(Items from a data source)

==========

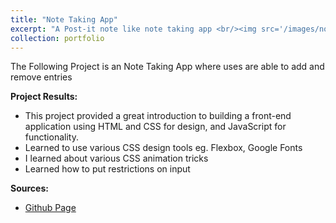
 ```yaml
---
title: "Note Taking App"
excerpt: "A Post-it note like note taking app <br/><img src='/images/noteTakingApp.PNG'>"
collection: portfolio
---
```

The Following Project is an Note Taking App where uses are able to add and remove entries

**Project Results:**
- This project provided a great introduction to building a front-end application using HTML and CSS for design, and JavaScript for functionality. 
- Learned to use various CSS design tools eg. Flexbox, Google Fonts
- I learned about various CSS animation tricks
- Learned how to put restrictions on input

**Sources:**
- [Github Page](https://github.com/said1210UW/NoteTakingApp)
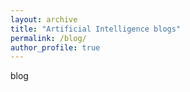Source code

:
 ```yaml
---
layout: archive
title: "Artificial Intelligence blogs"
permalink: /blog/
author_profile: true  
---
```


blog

==========

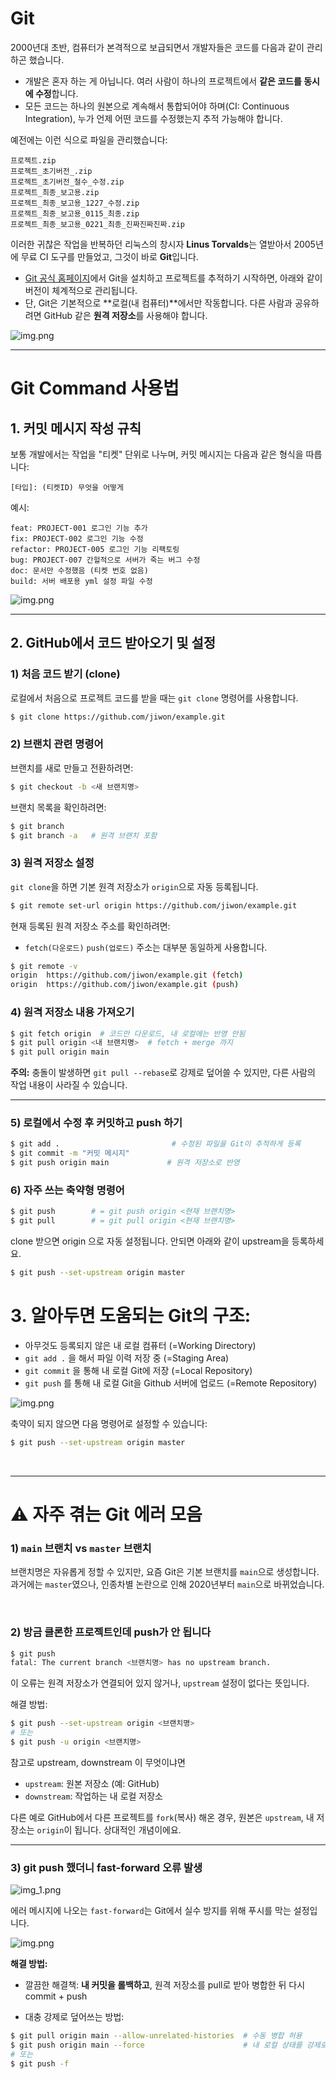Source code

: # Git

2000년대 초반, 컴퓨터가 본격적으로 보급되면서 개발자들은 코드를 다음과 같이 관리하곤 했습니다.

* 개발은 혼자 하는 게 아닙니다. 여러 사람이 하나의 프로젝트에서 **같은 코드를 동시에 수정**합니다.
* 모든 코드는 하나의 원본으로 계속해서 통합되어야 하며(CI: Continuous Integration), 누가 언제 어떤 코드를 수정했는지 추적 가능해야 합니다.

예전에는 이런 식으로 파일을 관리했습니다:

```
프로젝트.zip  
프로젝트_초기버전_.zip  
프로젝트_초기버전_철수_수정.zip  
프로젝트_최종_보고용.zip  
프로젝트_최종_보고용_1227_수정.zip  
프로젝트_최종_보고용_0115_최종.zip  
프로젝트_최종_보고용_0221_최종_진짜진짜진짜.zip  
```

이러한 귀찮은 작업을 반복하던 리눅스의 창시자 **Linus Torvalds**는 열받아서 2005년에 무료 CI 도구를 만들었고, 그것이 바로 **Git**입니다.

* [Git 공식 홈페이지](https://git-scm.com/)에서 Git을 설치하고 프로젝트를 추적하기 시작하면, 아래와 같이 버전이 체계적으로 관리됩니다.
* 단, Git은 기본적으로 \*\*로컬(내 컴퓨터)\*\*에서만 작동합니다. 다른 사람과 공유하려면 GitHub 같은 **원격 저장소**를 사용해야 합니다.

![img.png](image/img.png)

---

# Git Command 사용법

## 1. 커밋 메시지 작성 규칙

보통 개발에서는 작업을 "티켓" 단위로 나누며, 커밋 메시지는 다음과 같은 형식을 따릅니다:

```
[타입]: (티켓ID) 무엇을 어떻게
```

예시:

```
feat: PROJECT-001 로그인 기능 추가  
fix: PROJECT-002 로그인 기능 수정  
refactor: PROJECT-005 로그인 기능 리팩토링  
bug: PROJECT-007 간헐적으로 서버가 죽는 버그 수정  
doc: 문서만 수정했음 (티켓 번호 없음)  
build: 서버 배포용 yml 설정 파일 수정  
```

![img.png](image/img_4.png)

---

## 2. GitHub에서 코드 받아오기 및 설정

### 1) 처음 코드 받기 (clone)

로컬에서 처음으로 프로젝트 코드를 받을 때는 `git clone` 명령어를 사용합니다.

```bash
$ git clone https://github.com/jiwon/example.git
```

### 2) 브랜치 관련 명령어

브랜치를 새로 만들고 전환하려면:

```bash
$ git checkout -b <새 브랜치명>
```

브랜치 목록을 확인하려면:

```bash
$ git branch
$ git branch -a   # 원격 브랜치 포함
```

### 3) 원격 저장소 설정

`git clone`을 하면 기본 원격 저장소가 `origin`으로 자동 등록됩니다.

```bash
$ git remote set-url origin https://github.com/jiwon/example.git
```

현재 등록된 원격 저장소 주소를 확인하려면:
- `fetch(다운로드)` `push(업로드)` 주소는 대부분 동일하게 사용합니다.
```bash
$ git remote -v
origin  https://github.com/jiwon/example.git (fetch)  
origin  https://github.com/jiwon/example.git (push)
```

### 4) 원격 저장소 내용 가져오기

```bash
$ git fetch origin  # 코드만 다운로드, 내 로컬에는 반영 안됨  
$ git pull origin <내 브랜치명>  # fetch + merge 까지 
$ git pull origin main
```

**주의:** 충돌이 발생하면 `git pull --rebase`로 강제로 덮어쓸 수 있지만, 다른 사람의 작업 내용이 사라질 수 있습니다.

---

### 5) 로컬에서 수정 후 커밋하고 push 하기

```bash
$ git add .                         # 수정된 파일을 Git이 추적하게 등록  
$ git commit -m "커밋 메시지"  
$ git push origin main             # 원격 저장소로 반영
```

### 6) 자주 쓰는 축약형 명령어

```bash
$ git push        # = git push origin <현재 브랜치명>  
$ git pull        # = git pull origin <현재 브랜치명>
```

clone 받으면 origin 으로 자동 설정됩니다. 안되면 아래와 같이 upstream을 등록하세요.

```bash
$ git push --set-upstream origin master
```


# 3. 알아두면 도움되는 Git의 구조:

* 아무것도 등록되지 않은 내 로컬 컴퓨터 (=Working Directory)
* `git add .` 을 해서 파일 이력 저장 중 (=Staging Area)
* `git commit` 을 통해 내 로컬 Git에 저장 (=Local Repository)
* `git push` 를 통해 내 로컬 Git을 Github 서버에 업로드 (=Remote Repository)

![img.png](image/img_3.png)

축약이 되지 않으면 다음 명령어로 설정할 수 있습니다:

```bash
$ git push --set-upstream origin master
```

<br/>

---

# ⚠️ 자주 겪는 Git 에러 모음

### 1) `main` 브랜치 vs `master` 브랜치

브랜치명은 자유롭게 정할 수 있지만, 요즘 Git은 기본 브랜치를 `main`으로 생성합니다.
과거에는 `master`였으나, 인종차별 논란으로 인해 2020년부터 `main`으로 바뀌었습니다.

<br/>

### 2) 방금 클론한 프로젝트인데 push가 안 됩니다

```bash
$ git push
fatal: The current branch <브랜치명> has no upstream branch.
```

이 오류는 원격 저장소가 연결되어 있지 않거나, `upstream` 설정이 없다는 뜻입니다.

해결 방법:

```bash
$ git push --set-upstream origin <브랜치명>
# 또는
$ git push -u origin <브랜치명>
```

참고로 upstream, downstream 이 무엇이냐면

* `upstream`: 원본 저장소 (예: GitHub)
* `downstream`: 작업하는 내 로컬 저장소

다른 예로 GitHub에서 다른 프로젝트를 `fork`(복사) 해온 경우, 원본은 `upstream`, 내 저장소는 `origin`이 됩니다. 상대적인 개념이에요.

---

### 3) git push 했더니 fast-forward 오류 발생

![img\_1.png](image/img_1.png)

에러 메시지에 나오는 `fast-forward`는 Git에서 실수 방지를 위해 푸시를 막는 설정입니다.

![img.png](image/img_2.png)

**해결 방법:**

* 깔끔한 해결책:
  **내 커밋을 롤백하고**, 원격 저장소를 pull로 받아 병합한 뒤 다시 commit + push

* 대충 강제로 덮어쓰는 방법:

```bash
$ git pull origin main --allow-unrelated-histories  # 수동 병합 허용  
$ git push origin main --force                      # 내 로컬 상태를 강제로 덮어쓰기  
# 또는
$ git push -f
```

==========

> [Task requirements]
Word for word, restate the lines above from the line containing "저장소**를 사용해야 합니다." through the line containing "clone 받으면 origin", with both included and nothing else.

> [Task solution]
* 단, Git은 기본적으로 \*\*로컬(내 컴퓨터)\*\*에서만 작동합니다. 다른 사람과 공유하려면 GitHub 같은 **원격 저장소**를 사용해야 합니다.

![img.png](image/img.png)

---

# Git Command 사용법

## 1. 커밋 메시지 작성 규칙

보통 개발에서는 작업을 "티켓" 단위로 나누며, 커밋 메시지는 다음과 같은 형식을 따릅니다:

```
[타입]: (티켓ID) 무엇을 어떻게
```

예시:

```
feat: PROJECT-001 로그인 기능 추가  
fix: PROJECT-002 로그인 기능 수정  
refactor: PROJECT-005 로그인 기능 리팩토링  
bug: PROJECT-007 간헐적으로 서버가 죽는 버그 수정  
doc: 문서만 수정했음 (티켓 번호 없음)  
build: 서버 배포용 yml 설정 파일 수정  
```

![img.png](image/img_4.png)

---

## 2. GitHub에서 코드 받아오기 및 설정

### 1) 처음 코드 받기 (clone)

로컬에서 처음으로 프로젝트 코드를 받을 때는 `git clone` 명령어를 사용합니다.

```bash
$ git clone https://github.com/jiwon/example.git
```

### 2) 브랜치 관련 명령어

브랜치를 새로 만들고 전환하려면:

```bash
$ git checkout -b <새 브랜치명>
```

브랜치 목록을 확인하려면:

```bash
$ git branch
$ git branch -a   # 원격 브랜치 포함
```

### 3) 원격 저장소 설정

`git clone`을 하면 기본 원격 저장소가 `origin`으로 자동 등록됩니다.

```bash
$ git remote set-url origin https://github.com/jiwon/example.git
```

현재 등록된 원격 저장소 주소를 확인하려면:
- `fetch(다운로드)` `push(업로드)` 주소는 대부분 동일하게 사용합니다.
```bash
$ git remote -v
origin  https://github.com/jiwon/example.git (fetch)  
origin  https://github.com/jiwon/example.git (push)
```

### 4) 원격 저장소 내용 가져오기

```bash
$ git fetch origin  # 코드만 다운로드, 내 로컬에는 반영 안됨  
$ git pull origin <내 브랜치명>  # fetch + merge 까지 
$ git pull origin main
```

**주의:** 충돌이 발생하면 `git pull --rebase`로 강제로 덮어쓸 수 있지만, 다른 사람의 작업 내용이 사라질 수 있습니다.

---

### 5) 로컬에서 수정 후 커밋하고 push 하기

```bash
$ git add .                         # 수정된 파일을 Git이 추적하게 등록  
$ git commit -m "커밋 메시지"  
$ git push origin main             # 원격 저장소로 반영
```

### 6) 자주 쓰는 축약형 명령어

```bash
$ git push        # = git push origin <현재 브랜치명>  
$ git pull        # = git pull origin <현재 브랜치명>
```

clone 받으면 origin 으로 자동 설정됩니다. 안되면 아래와 같이 upstream을 등록하세요.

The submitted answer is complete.